Le principali misure di outcome sono stati stili di vita, fattori di rischio e condizioni a rischio. La modalità di raccolta è stato il questionario EPIC dove si registrano frequenza di consumo degli alimenti, porzioni e modalità di consumo; presentazione degli alimenti e nutrienti per macroaree; consumo d sodio e potassio attraverso anche l'escrezione delle urine delle 24 h; i dati inoltre sono confrontati con i modello mediterraneo descritto per l'indagine alimentare condotta negli Sessanta a Nicotera, in Calabria.

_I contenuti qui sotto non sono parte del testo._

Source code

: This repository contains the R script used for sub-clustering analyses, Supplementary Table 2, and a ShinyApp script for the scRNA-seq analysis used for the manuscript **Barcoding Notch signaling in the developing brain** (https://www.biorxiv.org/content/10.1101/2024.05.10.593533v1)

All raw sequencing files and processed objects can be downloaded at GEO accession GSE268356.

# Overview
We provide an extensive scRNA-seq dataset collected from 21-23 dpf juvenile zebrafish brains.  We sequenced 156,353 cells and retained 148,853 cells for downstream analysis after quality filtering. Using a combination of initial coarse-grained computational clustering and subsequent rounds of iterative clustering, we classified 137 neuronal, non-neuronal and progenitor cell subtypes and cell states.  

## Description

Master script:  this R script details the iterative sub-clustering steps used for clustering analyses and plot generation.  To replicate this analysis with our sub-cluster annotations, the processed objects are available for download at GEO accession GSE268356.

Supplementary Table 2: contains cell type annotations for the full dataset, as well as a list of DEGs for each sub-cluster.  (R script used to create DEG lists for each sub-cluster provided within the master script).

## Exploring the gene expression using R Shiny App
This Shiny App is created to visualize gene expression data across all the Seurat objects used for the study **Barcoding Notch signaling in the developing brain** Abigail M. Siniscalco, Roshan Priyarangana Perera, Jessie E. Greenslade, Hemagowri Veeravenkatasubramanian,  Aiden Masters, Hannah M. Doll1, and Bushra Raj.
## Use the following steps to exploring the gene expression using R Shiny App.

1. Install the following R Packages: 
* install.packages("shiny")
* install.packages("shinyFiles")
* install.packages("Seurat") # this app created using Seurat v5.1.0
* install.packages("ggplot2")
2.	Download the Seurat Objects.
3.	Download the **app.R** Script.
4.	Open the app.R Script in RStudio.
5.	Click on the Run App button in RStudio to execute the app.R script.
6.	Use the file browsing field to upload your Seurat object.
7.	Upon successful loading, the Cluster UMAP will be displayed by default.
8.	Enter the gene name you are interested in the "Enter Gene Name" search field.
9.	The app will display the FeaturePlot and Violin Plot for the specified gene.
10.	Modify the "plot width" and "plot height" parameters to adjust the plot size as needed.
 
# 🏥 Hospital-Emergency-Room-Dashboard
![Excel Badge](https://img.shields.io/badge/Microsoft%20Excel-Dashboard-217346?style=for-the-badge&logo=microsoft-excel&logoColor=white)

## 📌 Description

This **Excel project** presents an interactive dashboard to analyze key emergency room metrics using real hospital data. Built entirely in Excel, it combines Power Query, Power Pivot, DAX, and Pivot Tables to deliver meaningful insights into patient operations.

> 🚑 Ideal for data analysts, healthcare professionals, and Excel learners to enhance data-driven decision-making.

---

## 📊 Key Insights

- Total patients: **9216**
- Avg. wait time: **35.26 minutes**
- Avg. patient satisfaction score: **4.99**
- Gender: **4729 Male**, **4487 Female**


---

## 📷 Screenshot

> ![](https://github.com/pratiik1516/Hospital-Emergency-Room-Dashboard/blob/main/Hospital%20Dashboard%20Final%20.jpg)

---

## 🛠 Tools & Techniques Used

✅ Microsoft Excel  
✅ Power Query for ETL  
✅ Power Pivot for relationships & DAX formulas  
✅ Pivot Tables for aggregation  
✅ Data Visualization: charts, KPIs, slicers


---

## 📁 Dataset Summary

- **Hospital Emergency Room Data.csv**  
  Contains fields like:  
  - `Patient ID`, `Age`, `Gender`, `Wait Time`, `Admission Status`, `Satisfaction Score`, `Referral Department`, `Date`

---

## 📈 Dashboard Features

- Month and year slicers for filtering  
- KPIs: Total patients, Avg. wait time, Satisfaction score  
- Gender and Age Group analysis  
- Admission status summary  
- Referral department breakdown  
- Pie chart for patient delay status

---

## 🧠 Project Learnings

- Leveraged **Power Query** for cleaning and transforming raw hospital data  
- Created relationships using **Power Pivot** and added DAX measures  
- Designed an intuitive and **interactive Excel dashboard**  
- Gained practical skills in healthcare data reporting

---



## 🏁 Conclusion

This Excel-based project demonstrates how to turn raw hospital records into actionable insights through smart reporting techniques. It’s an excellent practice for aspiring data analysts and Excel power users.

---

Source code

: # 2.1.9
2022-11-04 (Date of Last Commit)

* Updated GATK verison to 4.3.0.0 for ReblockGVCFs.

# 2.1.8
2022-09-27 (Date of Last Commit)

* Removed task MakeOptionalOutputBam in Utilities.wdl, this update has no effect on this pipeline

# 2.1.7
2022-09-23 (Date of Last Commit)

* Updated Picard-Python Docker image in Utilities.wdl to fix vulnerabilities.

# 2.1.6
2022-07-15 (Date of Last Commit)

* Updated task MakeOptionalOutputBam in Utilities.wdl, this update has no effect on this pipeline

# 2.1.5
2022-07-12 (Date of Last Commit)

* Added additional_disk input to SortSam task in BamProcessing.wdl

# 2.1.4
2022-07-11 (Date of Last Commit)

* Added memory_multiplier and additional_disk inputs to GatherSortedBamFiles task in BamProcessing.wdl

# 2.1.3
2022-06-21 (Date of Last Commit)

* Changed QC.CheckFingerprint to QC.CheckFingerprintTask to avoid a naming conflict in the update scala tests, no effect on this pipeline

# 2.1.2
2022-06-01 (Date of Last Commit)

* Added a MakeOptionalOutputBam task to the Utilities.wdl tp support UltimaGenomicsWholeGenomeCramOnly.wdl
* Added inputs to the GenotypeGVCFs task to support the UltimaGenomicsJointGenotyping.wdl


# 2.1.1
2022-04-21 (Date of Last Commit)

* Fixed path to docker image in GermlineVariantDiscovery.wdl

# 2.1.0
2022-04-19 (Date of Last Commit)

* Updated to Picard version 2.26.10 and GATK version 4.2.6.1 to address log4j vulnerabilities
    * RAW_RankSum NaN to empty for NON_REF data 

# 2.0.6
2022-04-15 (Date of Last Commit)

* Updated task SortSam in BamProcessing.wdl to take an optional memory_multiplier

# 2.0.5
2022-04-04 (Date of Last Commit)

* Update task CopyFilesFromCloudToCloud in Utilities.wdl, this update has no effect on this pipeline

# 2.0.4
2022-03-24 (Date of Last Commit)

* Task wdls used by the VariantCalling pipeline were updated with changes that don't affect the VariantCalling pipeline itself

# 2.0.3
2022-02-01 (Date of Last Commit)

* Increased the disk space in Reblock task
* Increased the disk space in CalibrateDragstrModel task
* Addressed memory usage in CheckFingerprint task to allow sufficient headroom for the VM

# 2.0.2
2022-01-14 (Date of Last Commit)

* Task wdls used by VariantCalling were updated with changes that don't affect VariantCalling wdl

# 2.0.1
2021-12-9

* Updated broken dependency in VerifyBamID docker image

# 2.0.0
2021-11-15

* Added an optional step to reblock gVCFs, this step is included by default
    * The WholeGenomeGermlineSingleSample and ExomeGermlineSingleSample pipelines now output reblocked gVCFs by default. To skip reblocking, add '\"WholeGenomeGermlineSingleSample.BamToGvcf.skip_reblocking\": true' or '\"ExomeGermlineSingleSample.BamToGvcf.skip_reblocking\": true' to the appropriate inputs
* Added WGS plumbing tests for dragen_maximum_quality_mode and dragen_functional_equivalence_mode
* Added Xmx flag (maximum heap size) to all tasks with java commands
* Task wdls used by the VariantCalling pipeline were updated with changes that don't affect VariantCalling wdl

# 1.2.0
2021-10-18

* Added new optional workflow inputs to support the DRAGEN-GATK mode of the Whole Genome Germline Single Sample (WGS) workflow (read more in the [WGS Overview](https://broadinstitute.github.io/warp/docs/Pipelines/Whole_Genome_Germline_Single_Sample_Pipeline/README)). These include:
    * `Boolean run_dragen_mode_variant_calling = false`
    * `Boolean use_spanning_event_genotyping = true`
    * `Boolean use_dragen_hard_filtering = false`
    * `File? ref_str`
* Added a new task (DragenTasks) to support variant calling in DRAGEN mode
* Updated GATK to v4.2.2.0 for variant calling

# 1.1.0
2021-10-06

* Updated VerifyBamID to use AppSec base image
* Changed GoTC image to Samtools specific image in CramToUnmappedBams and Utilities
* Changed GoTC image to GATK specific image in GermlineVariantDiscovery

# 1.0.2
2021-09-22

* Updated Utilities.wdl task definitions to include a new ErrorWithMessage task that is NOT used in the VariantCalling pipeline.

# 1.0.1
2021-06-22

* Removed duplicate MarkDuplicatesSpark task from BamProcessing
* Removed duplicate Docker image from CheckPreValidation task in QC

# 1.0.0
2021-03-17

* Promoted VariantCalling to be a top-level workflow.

Nonostante l'alimentazione sana, con l'attività fisica e l'astensione dal fumo, costituisca requisito essenziale per il mantenimento della buona salute, i risultati della survey mostrano che solo una minoranza di popolazione segue comportamenti alimentari salutari: il 30% consuma quantità adeguate di frutta e verdura e pesce; solo il 14% degli uomini e il 15% delle donne consuma dolci secondo le raccomandazioni. Il consumo calorico dovuto ai grassi saturi e agli zuccheri è molto alto. Rispetto al modello mediterraneo degli anni Sessanta cereali, patate e legumi si consumano in forma ridotta della metà, e il consumo di carne, formaggi, latte e dolci è raddoppiato.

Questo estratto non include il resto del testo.